Add MLBF validation logic and corresponding management command #22983

KevinMind · 2025-01-13T10:43:50Z

Description

Implemented a validate method in the MLBF class to check for duplicate items in the cache.json, ensuring each item occurs only once and in a single data type.
Added a new management command validate_mlbf to facilitate validation of MLBF directories from the command line.
Created unit tests to verify the validation logic, ensuring it raises errors for duplicate items within a single data type and across multiple data types.

Context

We have discovered that MLBFs created since November 2024 are larger than expected. This validation is one step to ensure we do not see unchecked growth in the mlbf by verifying the underlying data set used to produce the filter.

Testing

Download the cache.json from the (privately) linked g-drive URL
move the mlbf directory into your "storage" directory in the repository
Run the below command to validate the data

./manage.py validate_mlbf.py <id>

Where id is the timestamp directory name ./mlbf/<id>/.

Checklist

Add #ISSUENUM at the top of your PR to an existing open issue in the mozilla/addons repository.
Successfully verified the change locally.
The change is covered by automated tests, or otherwise indicated why doing so is unnecessary/impossible.
Add before and after screenshots (Only for changes that impact the UI).
Add or update relevant docs reflecting the changes made.

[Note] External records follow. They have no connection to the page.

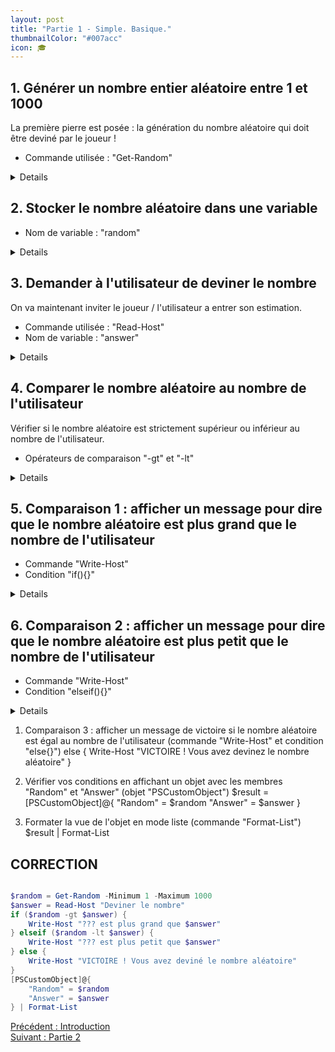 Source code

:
 ```yaml
---
layout: post
title: "Partie 1 - Simple. Basique."
thumbnailColor: "#007acc"
icon: 🎓
---
```


## 1. Générer un nombre entier aléatoire entre 1 et 1000

La première pierre est posée : la génération du nombre aléatoire qui doit être deviné par le joueur !

- Commande utilisée : "Get-Random"

<details>
  <code>Get-Random -Minimum 1 -Maximum 1000</code>
</details>

## 2. Stocker le nombre aléatoire dans une variable

- Nom de variable : "random"

<details>
  <code>$random = Get-Random -Minimum 1 -Maximum 1000</code>
</details>

## 3. Demander à l'utilisateur de deviner le nombre

On va maintenant inviter le joueur / l'utilisateur a entrer son estimation.

- Commande utilisée : "Read-Host"
- Nom de variable : "answer"

<details>

`$answer = Read-Host "Deviner le nombre"`

</details>

## 4. Comparer le nombre aléatoire au nombre de l'utilisateur

Vérifier si le nombre aléatoire est strictement supérieur ou inférieur au nombre de l'utilisateur.

- Opérateurs de comparaison "-gt" et "-lt"

<details>

```powershell

# Aléatoire est supérieur au nb utilisateur
$random -gt $answer
$answer -lt $random
# Aléatoire est plus petit que nb utilisateur
$random -lt $answer
$answer -gt $random

```

</details>

## 5. Comparaison 1 : afficher un message pour dire que le nombre aléatoire est plus grand que le nombre de l'utilisateur 

- Commande "Write-Host"
- Condition "if(){}"

<details>

```powershell

if ($random -gt $answer) { Write-Host "??? est plus grand que $answer" }

```

</details>

## 6. Comparaison 2 : afficher un message pour dire que le nombre aléatoire est plus petit que le nombre de l'utilisateur

- Commande "Write-Host"
- Condition "elseif(){}"

<details>

```powershell

elseif ($random -lt $answer) { Write-Host "??? est plus petit que $answer" }

```

</details>

1. Comparaison 3 : afficher un message de victoire si le nombre aléatoire est égal au nombre de l'utilisateur (commande "Write-Host" et condition "else{}")
else { Write-Host "VICTOIRE ! Vous avez devinez le nombre aléatoire" }

8. Vérifier vos conditions en affichant un objet avec les membres "Random" et "Answer" (objet "PSCustomObject")
$result = [PSCustomObject]@{
    "Random" = $random
    "Answer" = $answer
}

9. Formater la vue de l'objet en mode liste (commande "Format-List")
$result | Format-List

## CORRECTION 

```powershell

$random = Get-Random -Minimum 1 -Maximum 1000
$answer = Read-Host "Deviner le nombre"
if ($random -gt $answer) { 
    Write-Host "??? est plus grand que $answer"
} elseif ($random -lt $answer) {
    Write-Host "??? est plus petit que $answer"
} else {
    Write-Host "VICTOIRE ! Vous avez deviné le nombre aléatoire"
}
[PSCustomObject]@{
    "Random" = $random
    "Answer" = $answer
} | Format-List

```


<div class="buttons">
    <div class="buttonBack">
        <a href="/2022/10/21/cours-pratique-posh-0">Précédent : Introduction</a>
    </div>
    <div class="buttonNext">
        <a href="/2022/10/21/cours-pratique-posh-2">Suivant : Partie 2</a>
    </div>
</div>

- Implemented a `validate` method in the `MLBF` class to check for duplicate items in the cache.json, ensuring each item occurs only once and in a single data type. - Added a new management command `validate_mlbf` to facilitate validation of MLBF directories from the command line. - Created unit tests to verify the validation logic, ensuring it raises errors for duplicate items within a single data type and across multiple data types.

KevinMind · 2025-01-13T14:19:51Z

Verified on production data that we do in fact have duplicates and the verification command catches them.

Now to find out how that happened in the first place and how to prevent.

FYI @Rob--W you're theory seems to be correct.

Rob--W · 2025-01-13T14:59:49Z

Now to find out how that happened in the first place and how to prevent.

FYI @Rob--W you're theory seems to be correct.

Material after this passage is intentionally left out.